- What is expected: Output exactly the lines below, starting with the line that has "用于提交修改。Git com" and going on through the line that has "### Git Branch", both included, and no other lines.
- Opening Delimiter -
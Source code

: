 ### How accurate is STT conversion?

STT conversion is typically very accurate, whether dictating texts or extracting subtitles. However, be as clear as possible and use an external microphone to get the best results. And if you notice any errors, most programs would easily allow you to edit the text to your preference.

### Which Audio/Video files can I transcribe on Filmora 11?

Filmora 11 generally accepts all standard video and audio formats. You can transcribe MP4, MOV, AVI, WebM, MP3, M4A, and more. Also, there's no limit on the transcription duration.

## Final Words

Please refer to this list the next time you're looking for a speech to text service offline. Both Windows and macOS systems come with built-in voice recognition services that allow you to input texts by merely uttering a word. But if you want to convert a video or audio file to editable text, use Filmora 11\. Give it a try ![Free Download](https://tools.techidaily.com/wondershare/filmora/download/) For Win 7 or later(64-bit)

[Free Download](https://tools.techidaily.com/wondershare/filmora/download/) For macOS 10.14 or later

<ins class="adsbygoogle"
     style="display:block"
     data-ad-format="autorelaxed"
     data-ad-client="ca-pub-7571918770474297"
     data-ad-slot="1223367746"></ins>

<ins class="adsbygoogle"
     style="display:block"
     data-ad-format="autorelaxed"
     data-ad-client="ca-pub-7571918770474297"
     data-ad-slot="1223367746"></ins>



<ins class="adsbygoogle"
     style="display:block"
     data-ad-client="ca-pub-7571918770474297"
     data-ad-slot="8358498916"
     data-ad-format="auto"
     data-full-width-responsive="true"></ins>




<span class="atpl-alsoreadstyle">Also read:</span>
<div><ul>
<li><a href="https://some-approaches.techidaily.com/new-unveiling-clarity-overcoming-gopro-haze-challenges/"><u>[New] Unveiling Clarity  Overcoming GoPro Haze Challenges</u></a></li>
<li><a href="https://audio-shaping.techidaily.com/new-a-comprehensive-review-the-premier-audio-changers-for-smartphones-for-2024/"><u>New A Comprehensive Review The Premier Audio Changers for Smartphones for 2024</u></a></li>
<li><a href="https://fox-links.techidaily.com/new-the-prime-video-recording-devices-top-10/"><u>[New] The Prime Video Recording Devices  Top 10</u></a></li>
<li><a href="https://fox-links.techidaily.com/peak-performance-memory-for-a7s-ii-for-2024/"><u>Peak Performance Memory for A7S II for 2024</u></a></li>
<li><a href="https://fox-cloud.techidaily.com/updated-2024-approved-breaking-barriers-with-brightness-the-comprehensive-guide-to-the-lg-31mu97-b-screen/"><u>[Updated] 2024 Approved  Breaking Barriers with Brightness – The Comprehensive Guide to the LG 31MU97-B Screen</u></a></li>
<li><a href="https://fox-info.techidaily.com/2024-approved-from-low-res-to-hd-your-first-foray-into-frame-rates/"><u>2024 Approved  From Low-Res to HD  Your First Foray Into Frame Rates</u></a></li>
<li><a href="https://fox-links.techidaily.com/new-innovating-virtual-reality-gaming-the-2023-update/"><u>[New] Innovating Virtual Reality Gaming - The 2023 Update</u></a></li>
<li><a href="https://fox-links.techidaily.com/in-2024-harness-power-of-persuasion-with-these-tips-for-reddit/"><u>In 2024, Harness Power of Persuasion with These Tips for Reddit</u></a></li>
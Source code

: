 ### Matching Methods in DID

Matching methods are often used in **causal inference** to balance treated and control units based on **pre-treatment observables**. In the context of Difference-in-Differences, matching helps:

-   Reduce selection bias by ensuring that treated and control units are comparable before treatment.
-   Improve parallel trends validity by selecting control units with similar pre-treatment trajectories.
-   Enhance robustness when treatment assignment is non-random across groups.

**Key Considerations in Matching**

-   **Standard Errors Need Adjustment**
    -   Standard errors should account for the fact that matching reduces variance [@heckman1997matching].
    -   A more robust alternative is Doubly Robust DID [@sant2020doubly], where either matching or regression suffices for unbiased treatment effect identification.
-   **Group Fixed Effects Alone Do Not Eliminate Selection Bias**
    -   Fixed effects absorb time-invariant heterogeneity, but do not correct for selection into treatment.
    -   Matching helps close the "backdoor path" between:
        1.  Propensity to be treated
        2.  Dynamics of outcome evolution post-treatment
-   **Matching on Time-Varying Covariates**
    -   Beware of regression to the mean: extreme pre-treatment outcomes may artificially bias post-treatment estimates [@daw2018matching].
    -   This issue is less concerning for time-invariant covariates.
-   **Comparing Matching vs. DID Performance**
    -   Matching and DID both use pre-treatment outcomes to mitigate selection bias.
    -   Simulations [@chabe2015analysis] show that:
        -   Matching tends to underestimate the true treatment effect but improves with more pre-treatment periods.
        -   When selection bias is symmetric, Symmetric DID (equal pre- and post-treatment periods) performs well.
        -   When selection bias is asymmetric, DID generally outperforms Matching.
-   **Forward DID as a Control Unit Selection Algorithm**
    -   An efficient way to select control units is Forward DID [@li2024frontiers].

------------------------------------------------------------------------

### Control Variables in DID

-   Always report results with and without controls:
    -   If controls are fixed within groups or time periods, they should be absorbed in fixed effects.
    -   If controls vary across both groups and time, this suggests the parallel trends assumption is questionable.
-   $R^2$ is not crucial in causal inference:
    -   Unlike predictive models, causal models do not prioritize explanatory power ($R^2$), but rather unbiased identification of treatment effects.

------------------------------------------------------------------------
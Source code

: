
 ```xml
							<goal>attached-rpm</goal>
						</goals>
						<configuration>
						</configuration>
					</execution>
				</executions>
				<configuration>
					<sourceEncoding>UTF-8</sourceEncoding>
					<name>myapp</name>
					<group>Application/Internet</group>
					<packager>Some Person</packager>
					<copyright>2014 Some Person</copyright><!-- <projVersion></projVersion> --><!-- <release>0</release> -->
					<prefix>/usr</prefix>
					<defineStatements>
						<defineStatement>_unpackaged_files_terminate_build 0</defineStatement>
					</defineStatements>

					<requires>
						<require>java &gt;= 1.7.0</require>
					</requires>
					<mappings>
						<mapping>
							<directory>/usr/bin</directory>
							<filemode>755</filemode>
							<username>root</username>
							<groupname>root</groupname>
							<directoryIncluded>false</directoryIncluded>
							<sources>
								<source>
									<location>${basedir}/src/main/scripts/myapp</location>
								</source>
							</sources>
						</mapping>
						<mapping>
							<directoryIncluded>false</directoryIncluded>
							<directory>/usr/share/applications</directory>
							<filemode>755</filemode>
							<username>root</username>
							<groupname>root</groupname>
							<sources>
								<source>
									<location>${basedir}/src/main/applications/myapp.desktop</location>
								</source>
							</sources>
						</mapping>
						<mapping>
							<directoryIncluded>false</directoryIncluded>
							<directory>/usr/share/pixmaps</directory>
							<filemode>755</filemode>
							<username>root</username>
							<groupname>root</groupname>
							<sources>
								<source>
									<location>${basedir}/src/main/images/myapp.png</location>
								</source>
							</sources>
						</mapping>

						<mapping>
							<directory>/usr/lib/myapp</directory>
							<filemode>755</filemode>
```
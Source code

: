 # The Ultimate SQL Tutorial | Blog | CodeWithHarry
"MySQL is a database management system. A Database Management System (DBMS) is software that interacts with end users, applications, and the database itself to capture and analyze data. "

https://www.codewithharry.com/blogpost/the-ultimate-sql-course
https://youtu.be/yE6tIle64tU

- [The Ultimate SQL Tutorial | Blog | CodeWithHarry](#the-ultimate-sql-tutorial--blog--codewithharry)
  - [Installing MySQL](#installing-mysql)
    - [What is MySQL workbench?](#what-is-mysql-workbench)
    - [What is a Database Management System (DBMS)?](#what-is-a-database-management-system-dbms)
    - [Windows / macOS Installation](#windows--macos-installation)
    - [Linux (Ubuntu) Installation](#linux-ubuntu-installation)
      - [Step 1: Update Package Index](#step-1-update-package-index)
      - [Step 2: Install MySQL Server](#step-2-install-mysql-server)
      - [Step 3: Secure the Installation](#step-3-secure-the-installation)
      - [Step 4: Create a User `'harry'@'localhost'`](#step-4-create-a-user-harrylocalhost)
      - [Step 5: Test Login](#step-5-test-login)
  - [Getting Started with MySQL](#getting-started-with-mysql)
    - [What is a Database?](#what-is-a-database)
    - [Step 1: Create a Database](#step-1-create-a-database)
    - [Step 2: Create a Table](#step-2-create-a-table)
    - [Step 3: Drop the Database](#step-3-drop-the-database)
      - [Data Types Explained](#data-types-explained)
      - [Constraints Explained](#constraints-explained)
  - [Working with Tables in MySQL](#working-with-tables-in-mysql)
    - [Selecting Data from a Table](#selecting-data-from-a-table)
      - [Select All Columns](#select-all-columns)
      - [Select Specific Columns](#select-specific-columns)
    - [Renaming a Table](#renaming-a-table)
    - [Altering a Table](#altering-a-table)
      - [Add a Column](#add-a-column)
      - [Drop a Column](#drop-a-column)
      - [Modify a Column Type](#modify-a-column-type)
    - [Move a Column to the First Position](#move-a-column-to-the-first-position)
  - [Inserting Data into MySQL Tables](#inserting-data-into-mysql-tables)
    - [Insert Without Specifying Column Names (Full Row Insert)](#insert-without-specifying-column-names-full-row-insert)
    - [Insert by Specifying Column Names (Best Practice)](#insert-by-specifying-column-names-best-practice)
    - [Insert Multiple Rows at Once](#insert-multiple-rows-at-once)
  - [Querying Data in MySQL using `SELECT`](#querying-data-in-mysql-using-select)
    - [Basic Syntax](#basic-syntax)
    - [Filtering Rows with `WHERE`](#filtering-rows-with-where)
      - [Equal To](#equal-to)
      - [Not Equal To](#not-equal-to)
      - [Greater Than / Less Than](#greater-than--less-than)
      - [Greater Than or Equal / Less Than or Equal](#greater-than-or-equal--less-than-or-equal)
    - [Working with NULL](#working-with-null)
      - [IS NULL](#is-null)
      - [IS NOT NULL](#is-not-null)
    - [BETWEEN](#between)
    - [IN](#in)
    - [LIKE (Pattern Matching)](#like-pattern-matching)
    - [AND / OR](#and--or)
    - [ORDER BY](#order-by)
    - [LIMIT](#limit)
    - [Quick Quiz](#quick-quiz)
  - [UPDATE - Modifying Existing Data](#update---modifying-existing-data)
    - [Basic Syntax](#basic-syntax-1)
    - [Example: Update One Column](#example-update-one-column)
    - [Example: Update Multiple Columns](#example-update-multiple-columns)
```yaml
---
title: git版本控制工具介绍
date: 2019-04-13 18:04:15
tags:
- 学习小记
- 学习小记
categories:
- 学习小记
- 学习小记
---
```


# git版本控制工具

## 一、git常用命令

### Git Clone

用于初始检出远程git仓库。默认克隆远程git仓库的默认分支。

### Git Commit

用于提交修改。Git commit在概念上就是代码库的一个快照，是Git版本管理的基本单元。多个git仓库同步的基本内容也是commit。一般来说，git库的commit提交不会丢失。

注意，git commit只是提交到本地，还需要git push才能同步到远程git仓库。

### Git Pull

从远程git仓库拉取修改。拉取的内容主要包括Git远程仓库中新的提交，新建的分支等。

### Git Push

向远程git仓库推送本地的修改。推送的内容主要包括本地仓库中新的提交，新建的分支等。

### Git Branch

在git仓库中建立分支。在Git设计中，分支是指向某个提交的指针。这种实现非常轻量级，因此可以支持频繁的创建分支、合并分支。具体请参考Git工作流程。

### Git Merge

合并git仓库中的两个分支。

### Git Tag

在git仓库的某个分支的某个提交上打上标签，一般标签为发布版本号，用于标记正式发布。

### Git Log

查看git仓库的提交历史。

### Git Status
- Closing Delimiter -
- Finished exercise:
用于提交修改。Git commit在概念上就是代码库的一个快照，是Git版本管理的基本单元。多个git仓库同步的基本内容也是commit。一般来说，git库的commit提交不会丢失。

注意，git commit只是提交到本地，还需要git push才能同步到远程git仓库。

### Git Pull

从远程git仓库拉取修改。拉取的内容主要包括Git远程仓库中新的提交，新建的分支等。

### Git Push

向远程git仓库推送本地的修改。推送的内容主要包括本地仓库中新的提交，新建的分支等。

### Git Branch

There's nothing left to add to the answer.